**EXERCISE DIRECTIONS**
Look through the entries and report how many lines include the word "changeWeathter". Give the number alone.

**RAW DATA**

□ □ □ □ □ □ □

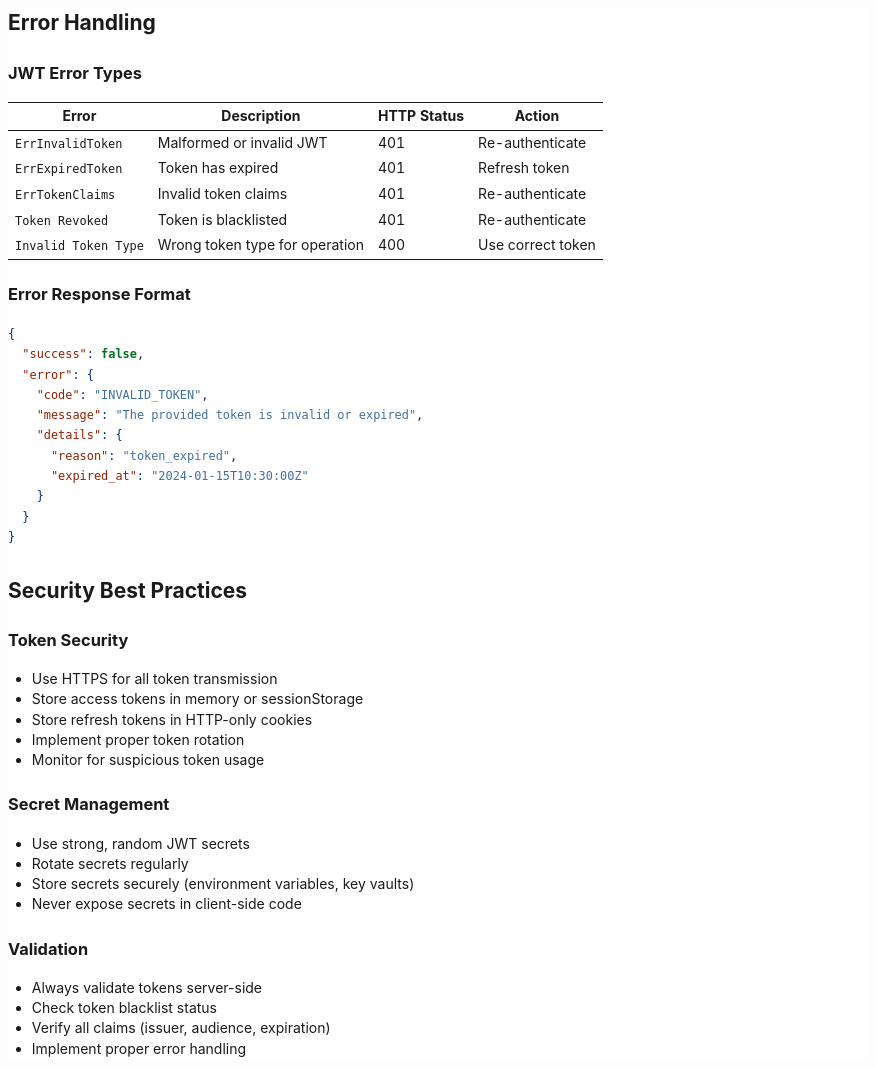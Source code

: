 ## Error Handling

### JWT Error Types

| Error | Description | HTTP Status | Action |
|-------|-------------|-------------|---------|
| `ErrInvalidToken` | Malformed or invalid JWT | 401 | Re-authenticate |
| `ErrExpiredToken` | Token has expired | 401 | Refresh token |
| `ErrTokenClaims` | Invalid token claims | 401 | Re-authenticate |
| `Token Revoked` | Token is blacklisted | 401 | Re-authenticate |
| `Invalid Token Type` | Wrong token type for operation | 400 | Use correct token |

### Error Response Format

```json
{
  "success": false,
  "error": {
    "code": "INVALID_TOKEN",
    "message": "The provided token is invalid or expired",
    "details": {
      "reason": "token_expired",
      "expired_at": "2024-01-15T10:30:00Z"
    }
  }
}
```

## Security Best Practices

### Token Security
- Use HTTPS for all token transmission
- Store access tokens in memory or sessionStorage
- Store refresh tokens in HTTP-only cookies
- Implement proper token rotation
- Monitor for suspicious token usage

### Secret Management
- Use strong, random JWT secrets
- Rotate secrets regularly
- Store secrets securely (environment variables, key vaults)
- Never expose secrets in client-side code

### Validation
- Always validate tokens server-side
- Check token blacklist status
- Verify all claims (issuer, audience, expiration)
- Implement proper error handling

□ □ □ □ □ □ □

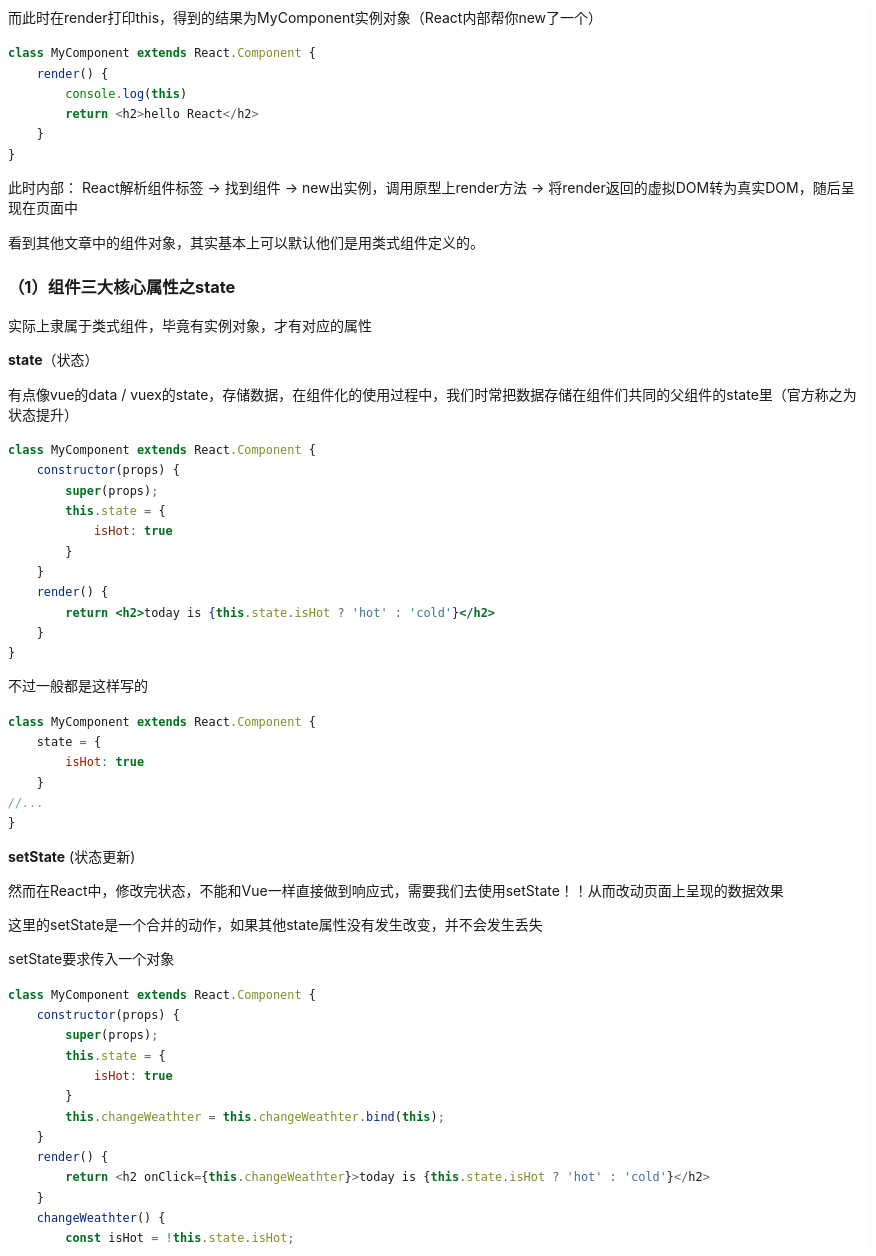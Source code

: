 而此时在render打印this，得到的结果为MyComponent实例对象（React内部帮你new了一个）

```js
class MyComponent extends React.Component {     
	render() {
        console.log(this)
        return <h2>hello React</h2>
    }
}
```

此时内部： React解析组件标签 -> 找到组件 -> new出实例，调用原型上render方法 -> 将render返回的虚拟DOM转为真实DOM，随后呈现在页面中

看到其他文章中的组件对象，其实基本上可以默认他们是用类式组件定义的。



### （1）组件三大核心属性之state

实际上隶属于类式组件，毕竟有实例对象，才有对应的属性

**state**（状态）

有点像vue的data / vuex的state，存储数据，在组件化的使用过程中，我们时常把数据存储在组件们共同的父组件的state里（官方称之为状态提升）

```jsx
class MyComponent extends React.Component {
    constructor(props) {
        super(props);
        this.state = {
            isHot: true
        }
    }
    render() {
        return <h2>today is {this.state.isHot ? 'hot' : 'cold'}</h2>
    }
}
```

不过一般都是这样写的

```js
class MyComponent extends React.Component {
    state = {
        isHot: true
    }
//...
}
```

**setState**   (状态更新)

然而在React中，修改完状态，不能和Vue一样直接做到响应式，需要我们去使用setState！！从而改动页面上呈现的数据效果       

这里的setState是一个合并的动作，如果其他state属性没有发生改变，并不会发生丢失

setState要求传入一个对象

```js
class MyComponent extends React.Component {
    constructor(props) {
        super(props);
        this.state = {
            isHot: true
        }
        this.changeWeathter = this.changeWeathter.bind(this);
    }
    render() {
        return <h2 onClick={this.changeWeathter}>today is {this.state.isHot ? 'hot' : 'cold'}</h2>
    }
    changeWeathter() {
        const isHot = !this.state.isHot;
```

□ □ □ □ □ □ □

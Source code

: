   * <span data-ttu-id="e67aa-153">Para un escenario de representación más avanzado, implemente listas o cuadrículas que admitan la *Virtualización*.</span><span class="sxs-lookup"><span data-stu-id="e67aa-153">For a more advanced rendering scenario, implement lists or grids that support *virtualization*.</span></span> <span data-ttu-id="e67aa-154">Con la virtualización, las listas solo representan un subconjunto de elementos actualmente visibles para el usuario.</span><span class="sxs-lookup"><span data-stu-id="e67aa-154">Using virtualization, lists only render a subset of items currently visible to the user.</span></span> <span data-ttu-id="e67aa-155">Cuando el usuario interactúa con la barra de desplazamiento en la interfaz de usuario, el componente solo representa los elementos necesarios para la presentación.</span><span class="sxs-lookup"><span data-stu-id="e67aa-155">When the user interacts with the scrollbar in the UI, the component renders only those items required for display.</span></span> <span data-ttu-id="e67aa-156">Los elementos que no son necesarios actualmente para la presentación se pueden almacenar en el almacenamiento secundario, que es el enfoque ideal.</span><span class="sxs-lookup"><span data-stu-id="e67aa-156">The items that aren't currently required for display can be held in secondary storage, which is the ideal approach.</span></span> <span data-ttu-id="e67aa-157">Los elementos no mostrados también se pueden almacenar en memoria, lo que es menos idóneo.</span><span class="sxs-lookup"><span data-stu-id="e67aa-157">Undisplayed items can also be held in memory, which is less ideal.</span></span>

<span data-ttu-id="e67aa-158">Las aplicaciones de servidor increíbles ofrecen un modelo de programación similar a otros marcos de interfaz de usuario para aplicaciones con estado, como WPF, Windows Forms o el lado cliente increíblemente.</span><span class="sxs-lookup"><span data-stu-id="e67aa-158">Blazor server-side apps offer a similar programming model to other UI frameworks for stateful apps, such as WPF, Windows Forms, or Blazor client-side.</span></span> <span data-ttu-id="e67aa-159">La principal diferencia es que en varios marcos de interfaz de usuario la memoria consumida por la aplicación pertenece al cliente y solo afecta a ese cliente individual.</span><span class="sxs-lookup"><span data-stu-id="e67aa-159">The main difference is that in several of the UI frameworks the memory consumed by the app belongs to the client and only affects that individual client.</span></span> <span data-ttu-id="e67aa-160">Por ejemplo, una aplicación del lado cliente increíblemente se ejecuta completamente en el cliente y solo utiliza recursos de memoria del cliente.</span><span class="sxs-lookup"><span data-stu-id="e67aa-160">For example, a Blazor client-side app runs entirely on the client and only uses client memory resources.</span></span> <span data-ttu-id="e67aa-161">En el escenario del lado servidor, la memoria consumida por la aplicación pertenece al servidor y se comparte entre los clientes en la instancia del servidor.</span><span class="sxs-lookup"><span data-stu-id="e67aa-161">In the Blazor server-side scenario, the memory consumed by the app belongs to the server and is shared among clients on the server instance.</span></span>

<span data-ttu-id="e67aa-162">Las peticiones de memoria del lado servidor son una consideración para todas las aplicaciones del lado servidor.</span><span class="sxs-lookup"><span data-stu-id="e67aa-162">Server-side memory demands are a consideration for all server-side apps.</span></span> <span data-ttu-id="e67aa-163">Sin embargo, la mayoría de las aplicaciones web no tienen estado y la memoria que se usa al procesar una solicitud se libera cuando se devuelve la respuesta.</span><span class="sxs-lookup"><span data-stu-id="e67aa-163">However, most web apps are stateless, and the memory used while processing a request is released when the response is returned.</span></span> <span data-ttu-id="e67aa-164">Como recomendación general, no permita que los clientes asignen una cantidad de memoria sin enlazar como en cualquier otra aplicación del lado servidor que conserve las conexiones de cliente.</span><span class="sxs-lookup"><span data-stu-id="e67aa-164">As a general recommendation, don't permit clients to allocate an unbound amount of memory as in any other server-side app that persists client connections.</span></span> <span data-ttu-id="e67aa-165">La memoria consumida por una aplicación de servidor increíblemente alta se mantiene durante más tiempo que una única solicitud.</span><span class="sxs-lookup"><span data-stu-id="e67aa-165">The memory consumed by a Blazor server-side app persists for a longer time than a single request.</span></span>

□ □ □ □ □ □ □

**REPLY**
3